ABOUT THIS TASK
Your task is to find every line of the data that holds the string "number" and copy it.

Data items
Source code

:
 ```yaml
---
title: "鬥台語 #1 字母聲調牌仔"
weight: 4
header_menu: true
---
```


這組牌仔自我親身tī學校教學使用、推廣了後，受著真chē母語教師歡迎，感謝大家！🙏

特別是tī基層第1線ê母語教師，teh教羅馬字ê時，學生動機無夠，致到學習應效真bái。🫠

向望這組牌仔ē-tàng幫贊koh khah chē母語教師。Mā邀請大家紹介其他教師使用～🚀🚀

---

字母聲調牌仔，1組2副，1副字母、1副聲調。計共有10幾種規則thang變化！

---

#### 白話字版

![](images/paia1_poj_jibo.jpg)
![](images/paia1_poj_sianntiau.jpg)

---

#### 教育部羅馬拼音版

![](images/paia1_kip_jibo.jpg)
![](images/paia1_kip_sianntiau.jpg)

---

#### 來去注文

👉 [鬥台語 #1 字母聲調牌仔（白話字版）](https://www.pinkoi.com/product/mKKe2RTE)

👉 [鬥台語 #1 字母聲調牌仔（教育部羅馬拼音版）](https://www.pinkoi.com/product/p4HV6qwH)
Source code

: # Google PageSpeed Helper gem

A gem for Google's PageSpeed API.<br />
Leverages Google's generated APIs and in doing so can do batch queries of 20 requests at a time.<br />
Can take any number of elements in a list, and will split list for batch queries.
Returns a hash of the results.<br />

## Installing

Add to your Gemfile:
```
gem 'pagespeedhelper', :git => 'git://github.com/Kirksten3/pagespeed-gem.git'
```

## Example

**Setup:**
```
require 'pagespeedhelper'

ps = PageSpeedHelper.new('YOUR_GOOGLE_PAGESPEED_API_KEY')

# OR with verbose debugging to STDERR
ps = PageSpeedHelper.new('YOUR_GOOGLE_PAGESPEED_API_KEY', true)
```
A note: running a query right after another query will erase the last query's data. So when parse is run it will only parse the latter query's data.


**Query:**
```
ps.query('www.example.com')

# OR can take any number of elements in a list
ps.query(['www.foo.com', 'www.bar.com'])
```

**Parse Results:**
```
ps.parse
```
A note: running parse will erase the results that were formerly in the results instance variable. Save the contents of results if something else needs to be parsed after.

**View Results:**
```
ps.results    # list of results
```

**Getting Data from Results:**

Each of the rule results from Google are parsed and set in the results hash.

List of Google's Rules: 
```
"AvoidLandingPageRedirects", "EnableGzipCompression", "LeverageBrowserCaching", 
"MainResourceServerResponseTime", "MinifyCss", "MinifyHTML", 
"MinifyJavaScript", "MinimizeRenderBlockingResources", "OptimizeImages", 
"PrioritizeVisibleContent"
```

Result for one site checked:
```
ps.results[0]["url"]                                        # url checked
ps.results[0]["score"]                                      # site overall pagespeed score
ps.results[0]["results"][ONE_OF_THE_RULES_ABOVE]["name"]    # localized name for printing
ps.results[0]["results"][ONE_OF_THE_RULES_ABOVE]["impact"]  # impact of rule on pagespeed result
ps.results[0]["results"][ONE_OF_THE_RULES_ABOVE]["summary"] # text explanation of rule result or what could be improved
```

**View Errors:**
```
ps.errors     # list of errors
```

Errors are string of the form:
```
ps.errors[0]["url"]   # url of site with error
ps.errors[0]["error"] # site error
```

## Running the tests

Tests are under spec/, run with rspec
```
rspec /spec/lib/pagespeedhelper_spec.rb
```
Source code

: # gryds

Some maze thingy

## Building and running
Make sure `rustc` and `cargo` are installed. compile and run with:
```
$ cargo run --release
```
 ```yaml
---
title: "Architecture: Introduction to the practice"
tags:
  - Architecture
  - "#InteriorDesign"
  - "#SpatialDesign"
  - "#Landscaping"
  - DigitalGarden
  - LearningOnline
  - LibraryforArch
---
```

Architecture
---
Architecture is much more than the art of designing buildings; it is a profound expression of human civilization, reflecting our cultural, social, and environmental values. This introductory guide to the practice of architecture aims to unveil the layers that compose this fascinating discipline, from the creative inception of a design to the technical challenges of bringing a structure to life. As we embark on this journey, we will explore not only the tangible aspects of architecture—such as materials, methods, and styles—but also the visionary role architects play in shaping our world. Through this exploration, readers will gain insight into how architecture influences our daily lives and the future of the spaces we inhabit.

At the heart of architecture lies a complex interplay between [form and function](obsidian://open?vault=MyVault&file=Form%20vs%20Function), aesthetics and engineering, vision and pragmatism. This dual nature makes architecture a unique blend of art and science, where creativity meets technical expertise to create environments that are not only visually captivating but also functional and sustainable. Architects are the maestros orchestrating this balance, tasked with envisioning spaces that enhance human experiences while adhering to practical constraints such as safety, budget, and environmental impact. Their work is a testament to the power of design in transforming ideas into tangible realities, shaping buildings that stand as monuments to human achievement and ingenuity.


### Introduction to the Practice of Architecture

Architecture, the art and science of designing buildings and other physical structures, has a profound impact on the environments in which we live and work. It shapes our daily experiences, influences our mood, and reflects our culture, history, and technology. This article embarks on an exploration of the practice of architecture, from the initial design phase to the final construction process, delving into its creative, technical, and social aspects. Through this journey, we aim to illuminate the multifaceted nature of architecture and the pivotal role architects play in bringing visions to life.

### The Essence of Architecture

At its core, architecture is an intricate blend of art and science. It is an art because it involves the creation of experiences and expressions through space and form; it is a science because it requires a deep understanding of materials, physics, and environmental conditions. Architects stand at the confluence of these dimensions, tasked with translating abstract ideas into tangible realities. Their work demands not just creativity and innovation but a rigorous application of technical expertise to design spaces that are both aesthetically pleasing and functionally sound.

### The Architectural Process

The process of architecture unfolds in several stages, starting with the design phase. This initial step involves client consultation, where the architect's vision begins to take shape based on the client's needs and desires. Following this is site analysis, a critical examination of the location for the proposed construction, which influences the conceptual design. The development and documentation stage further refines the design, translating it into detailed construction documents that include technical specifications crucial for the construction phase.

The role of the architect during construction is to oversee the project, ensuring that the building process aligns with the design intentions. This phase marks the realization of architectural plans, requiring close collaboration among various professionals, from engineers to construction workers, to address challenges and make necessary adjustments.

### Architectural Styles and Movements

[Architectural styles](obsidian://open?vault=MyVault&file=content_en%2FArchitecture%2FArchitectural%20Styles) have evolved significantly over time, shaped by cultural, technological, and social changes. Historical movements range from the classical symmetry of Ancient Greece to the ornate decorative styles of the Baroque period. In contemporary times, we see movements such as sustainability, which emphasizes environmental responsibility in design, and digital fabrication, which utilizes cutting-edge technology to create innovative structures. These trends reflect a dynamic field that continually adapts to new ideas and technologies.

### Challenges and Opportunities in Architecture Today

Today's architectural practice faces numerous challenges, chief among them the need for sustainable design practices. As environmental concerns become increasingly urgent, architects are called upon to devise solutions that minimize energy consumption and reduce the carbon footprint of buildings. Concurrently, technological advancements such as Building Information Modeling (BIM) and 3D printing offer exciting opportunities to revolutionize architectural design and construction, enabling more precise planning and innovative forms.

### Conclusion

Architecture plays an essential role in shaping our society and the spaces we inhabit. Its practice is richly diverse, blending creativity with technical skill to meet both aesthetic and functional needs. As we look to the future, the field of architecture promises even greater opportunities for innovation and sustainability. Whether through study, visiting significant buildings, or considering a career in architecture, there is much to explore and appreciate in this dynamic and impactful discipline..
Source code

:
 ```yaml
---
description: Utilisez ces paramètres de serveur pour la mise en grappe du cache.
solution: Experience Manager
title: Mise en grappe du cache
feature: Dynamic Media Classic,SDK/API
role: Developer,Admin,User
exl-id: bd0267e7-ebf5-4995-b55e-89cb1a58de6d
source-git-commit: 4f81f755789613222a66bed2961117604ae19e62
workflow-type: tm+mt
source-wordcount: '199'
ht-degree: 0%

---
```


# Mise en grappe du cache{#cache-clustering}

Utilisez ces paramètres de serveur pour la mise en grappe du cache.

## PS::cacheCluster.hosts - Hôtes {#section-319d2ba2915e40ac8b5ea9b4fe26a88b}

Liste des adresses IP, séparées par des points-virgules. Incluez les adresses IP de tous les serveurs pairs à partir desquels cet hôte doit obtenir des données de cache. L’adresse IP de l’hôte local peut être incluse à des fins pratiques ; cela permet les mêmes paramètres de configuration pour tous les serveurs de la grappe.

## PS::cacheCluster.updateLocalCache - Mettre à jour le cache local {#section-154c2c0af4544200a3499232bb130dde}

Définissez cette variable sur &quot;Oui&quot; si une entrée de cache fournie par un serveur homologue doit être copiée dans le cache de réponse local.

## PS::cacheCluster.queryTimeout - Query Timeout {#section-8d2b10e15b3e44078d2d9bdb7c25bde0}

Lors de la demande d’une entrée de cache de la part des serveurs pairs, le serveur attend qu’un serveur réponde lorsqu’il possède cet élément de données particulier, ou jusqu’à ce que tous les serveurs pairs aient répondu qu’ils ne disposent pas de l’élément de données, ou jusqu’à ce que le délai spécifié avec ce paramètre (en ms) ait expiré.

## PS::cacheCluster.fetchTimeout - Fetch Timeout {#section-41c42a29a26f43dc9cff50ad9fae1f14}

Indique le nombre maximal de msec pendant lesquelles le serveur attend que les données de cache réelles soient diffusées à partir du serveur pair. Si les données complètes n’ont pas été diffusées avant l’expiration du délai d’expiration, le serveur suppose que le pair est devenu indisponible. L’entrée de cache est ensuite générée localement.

EXERCISE RESULT
Can take any number of elements in a list, and will split list for batch queries.
# OR can take any number of elements in a list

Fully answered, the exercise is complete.